Photo by Dawn McDonald on Unsplash
Economist Robin Sherbourne explains the factors behind the skyrocketing prices of petrol and diesel.
Namibia does not itself produce the refined petroleum and diesel that power its commercial and passenger vehicles. These fuels have to be imported from elsewhere by specialised licensed importers who land the fuel at Walvis Bay.
The prices paid for these imports are set by supply and demand conditions on global markets over which Namibia has no control. Namibia, like most other countries, is a price taker.
Fuel is then distributed by rail tankers from the primary fuel storage depots in Walvis Bay to secondary storage depots around the country and then trucked to service stations.

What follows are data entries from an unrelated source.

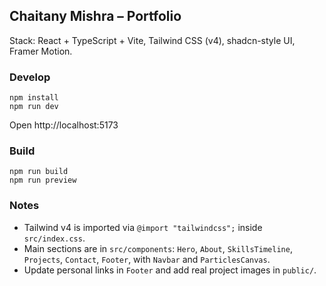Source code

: ## Chaitany Mishra – Portfolio

Stack: React + TypeScript + Vite, Tailwind CSS (v4), shadcn-style UI, Framer Motion.

### Develop

```
npm install
npm run dev
```

Open http://localhost:5173

### Build

```
npm run build
npm run preview
```

### Notes
- Tailwind v4 is imported via `@import "tailwindcss";` inside `src/index.css`.
- Main sections are in `src/components`: `Hero`, `About`, `SkillsTimeline`, `Projects`, `Contact`, `Footer`, with `Navbar` and `ParticlesCanvas`.
- Update personal links in `Footer` and add real project images in `public/`.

The price Namibian consumers pay is based on the ‘Basic Fuel Price’ of fuel which is landed and stored at Walvis Bay. This price is mainly determined by the international oil, refining and shipping market outside Namibia’s control. On top of this price come the following five additions:
- A common excise duty agreed by all members of the Southern African Customs Union (SACU).
- A fuel tax which has existed since 1990 and generates revenue for the fiscus.
- A road user charge introduced in 2000 to provide the main source of income for the Roads Authority (RA) and the Road Fund Administration (RFA).
- A fuel levy introduced in 1990 to provide revenue to the National Energy Fund (NEF).
- A levy which provides the main source of income for the Motor Vehicle Accident Fund (MVAF) of Namibia.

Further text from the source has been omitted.